---------- Entries shown ----------

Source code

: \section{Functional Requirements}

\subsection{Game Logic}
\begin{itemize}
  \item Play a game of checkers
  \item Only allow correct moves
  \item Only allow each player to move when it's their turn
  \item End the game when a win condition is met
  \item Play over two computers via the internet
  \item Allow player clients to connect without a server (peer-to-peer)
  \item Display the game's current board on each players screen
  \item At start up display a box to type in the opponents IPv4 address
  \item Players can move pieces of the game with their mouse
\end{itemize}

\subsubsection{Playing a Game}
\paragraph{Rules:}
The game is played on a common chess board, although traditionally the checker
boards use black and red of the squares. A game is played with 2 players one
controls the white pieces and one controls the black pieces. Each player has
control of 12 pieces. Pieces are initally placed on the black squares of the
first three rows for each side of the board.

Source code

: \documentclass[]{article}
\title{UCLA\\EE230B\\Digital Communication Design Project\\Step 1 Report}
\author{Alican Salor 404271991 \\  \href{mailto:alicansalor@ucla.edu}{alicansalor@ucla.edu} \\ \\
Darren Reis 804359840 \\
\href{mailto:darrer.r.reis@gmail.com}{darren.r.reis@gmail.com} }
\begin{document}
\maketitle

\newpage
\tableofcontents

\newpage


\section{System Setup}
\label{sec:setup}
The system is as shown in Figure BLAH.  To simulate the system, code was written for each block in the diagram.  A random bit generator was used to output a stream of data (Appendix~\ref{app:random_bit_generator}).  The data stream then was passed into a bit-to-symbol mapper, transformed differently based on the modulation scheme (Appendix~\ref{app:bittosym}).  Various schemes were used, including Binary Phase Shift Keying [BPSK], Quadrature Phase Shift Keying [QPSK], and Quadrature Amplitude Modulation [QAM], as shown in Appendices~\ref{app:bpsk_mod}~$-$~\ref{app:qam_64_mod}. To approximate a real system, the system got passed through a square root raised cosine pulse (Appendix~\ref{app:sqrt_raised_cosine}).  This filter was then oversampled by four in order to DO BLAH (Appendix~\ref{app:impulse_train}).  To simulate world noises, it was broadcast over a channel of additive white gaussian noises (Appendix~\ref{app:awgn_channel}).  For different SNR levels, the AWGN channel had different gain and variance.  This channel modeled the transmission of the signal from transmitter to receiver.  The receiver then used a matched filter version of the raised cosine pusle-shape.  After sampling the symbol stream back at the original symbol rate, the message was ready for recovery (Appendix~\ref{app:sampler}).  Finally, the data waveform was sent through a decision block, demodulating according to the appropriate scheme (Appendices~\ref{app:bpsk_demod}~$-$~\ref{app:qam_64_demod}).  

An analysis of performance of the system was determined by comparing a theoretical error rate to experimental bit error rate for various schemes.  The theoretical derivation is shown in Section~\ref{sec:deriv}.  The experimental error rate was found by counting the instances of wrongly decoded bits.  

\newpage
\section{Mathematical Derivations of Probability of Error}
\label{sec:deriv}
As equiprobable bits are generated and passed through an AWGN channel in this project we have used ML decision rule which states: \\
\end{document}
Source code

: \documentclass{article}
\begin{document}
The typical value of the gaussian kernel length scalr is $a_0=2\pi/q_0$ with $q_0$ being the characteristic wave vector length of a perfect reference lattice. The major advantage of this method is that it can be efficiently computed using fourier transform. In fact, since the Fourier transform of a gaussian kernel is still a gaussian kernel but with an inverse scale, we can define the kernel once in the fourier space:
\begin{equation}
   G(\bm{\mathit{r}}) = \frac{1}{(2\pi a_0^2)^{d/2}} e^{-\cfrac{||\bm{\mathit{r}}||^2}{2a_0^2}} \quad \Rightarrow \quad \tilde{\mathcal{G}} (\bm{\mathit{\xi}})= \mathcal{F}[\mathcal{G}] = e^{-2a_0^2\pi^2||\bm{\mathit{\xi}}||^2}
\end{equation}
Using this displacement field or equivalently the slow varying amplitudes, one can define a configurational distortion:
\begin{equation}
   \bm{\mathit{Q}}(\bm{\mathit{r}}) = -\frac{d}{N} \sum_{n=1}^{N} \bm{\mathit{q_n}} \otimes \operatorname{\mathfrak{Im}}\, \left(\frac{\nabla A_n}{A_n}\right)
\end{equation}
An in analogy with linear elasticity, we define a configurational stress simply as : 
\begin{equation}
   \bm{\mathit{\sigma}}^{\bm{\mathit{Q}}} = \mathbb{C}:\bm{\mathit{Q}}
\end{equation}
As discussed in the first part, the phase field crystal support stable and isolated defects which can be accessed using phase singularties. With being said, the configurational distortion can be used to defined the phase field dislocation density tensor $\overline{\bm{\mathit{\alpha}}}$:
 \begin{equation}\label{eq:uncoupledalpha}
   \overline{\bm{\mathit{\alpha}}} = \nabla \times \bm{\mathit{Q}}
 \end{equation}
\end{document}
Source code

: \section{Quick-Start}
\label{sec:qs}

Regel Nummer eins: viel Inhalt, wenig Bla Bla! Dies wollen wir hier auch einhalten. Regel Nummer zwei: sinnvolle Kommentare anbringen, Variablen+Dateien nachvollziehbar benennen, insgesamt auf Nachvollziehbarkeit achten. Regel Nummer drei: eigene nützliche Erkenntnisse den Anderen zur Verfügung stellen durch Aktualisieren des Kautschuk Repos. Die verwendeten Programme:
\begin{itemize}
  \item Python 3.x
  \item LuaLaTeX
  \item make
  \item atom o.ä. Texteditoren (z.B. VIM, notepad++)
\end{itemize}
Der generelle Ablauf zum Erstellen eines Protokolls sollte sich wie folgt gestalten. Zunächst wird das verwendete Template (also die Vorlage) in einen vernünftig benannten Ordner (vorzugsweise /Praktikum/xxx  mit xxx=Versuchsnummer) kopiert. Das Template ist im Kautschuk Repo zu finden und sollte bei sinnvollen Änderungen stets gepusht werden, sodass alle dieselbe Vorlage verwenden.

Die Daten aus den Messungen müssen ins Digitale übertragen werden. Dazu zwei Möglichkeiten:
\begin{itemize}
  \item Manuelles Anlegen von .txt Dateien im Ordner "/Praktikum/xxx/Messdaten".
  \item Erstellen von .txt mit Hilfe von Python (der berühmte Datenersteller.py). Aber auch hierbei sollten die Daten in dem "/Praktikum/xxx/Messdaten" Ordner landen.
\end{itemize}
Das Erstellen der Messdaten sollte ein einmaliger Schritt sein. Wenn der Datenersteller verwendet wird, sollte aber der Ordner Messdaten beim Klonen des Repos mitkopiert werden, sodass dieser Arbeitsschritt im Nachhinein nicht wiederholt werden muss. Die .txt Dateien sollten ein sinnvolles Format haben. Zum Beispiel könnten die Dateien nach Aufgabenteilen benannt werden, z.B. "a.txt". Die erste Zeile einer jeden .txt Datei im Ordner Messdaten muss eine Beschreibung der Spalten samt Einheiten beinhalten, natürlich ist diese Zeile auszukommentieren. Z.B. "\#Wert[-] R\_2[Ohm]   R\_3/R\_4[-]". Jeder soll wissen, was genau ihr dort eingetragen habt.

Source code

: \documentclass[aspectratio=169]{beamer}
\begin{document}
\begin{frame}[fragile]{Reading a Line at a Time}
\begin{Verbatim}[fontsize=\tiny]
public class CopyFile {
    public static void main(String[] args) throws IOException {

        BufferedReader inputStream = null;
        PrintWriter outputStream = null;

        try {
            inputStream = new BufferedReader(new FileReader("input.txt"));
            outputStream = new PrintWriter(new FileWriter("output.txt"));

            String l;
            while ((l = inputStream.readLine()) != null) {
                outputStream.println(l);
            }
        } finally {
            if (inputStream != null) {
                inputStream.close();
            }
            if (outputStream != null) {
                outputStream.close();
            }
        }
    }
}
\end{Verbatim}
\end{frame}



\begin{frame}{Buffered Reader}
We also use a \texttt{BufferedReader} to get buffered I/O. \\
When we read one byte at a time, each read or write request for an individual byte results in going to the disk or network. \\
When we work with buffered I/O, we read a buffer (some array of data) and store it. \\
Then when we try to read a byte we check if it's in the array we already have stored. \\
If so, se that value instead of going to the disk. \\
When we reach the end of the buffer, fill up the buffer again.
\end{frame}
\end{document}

----------

What you are asked to do: Identify the lines above with the word "href". Copy them.

Solution below:
\author{Alican Salor 404271991 \\  \href{mailto:alicansalor@ucla.edu}{alicansalor@ucla.edu} \\ \\
\href{mailto:darrer.r.reis@gmail.com}{darren.r.reis@gmail.com} }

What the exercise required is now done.